Orçamento base zero só funciona se você souber o que as coisas realmente custam.
O orçamento base zero pede que cada gestor justifique o orçamento a partir do zero, e não do ano passado. É uma ideia poderosa e famosa, e falha mais do que deveria, por um motivo: a maioria das empresas não tem nada sólido contra o qual justificar. Sem uma visão causal de custo, a base zero é só uma folha em branco e uma negociação.
Em resumo
O orçamento base zero (OBZ), desenvolvido por Peter Pyhrr na Texas Instruments e publicado na Harvard Business Review em 1970, reconstrói o orçamento do zero a cada ciclo, exigindo que cada atividade seja justificada. A sua fraqueza é que a justificativa precisa de uma base de custo verdadeira. O TDABC fornece exatamente isso, e é por isso que o OBZ e o TDABC andam juntos.
O orçamento base zero reconstrói do zero; o incremental constrói sobre o ano passado. Ilustrativo.

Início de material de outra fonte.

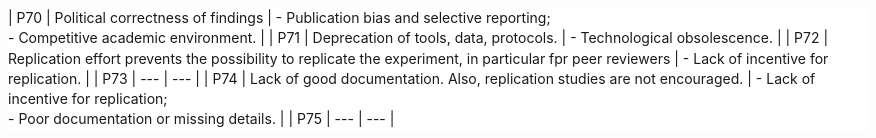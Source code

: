 | P70  | Political correctness of findings                                                                                                                                                                                                                                                                                                                                                                                                                                                                                                                                                                                             | \- Publication bias and selective reporting; <br> - Competitive academic environment.                                                                                                                                                                                                                                                                    |
| P71  | Deprecation of tools, data, protocols.                                                                                                                                                                                                                                                                                                                                                                                                                                                                                                                                                                                        | \- Technological obsolescence.                                                                                                                                                                                                                                                                                                                           |
| P72  | Replication effort prevents the possibility to replicate the experiment, in particular fpr peer reviewers                                                                                                                                                                                                                                                                                                                                                                                                                                                                                                                     | \- Lack of incentive for replication.                                                                                                                                                                                                                                                                                                                    |
| P73  | \---                                                                                                                                                                                                                                                                                                                                                                                                                                                                                                                                                                                                                          | \---                                                                                                                                                                                                                                                                                                                                                     |
| P74  | Lack of good documentation. Also, replication studies are not encouraged.                                                                                                                                                                                                                                                                                                                                                                                                                                                                                                                                                     | \- Lack of incentive for replication; <br> - Poor documentation or missing details.                                                                                                                                                                                                                                                                      |
| P75  | \---                                                                                                                                                                                                                                                                                                                                                                                                                                                                                                                                                                                                                          | \---                                                                                                                                                                                                                                                                                                                                                     |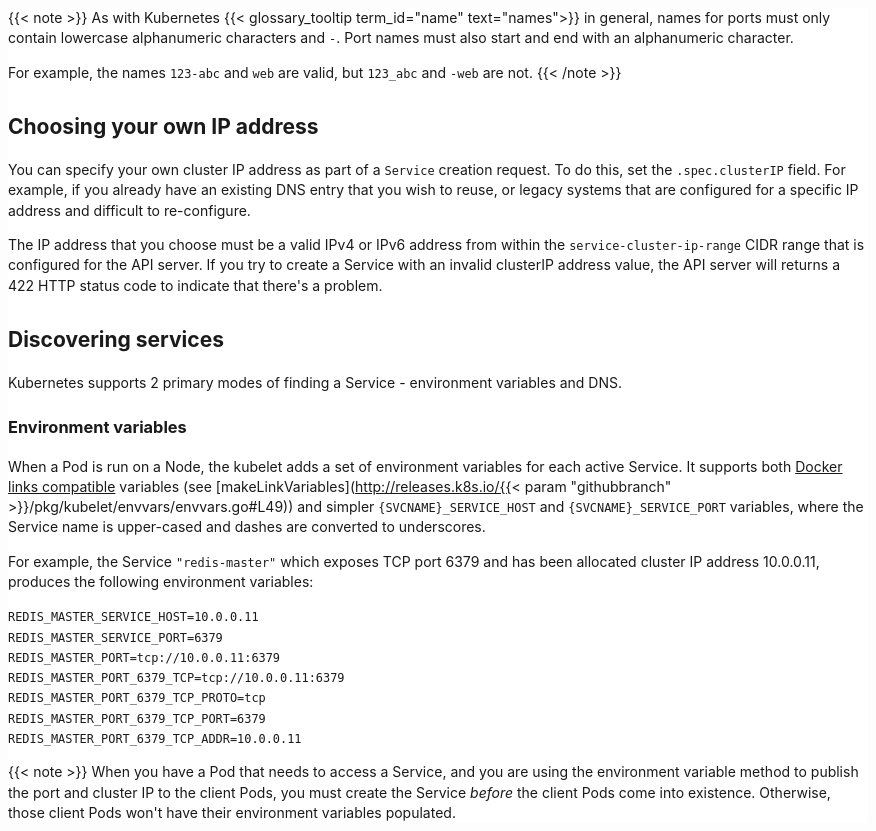 {{< note >}}
As with Kubernetes {{< glossary_tooltip term_id="name" text="names">}} in general, names for ports
must only contain lowercase alphanumeric characters and `-`. Port names must
also start and end with an alphanumeric character.

For example, the names `123-abc` and `web` are valid, but `123_abc` and `-web` are not.
{{< /note >}}

## Choosing your own IP address

You can specify your own cluster IP address as part of a `Service` creation
request.  To do this, set the `.spec.clusterIP` field. For example, if you
already have an existing DNS entry that you wish to reuse, or legacy systems
that are configured for a specific IP address and difficult to re-configure.

The IP address that you choose must be a valid IPv4 or IPv6 address from within the
`service-cluster-ip-range` CIDR range that is configured for the API server.
If you try to create a Service with an invalid clusterIP address value, the API
server will returns a 422 HTTP status code to indicate that there's a problem.

## Discovering services

Kubernetes supports 2 primary modes of finding a Service - environment
variables and DNS.

### Environment variables

When a Pod is run on a Node, the kubelet adds a set of environment variables
for each active Service.  It supports both [Docker links
compatible](https://docs.docker.com/userguide/dockerlinks/) variables (see
[makeLinkVariables](http://releases.k8s.io/{{< param "githubbranch" >}}/pkg/kubelet/envvars/envvars.go#L49))
and simpler `{SVCNAME}_SERVICE_HOST` and `{SVCNAME}_SERVICE_PORT` variables,
where the Service name is upper-cased and dashes are converted to underscores.

For example, the Service `"redis-master"` which exposes TCP port 6379 and has been
allocated cluster IP address 10.0.0.11, produces the following environment
variables:

```shell
REDIS_MASTER_SERVICE_HOST=10.0.0.11
REDIS_MASTER_SERVICE_PORT=6379
REDIS_MASTER_PORT=tcp://10.0.0.11:6379
REDIS_MASTER_PORT_6379_TCP=tcp://10.0.0.11:6379
REDIS_MASTER_PORT_6379_TCP_PROTO=tcp
REDIS_MASTER_PORT_6379_TCP_PORT=6379
REDIS_MASTER_PORT_6379_TCP_ADDR=10.0.0.11
```

{{< note >}}
When you have a Pod that needs to access a Service, and you are using
the environment variable method to publish the port and cluster IP to the client
Pods, you must create the Service *before* the client Pods come into existence.
Otherwise, those client Pods won't have their environment variables populated.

O orçamento base zero tem uma das melhores histórias de origem da gestão. Peter Pyhrr o desenvolveu na Texas Instruments no fim dos anos 1960, apresentou-o num artigo da Harvard Business Review de 1970, e viu-o adotado primeiro pelo estado da Geórgia sob Jimmy Carter e depois pelo governo federal dos EUA. A ideia é simples e radical: em vez de partir do ano passado e ajustar, parte-se do zero e cada gestor justifica cada atividade antes de ela receber um único real.
Mal feito, vira teatro. Pede-se aos gestores que justifiquem a partir do zero, mas a única informação de custo que eles têm são os mesmos números médios, carregados de rateios, que esconderam o desperdício em primeiro lugar. Por isso justificam tudo, e o exercício gera esforço enorme e pouca mudança. O problema nunca foi o princípio do OBZ; foi a ausência de um modelo de custo bom o suficiente para tornar a justificativa real. É aí que o TDABC entra.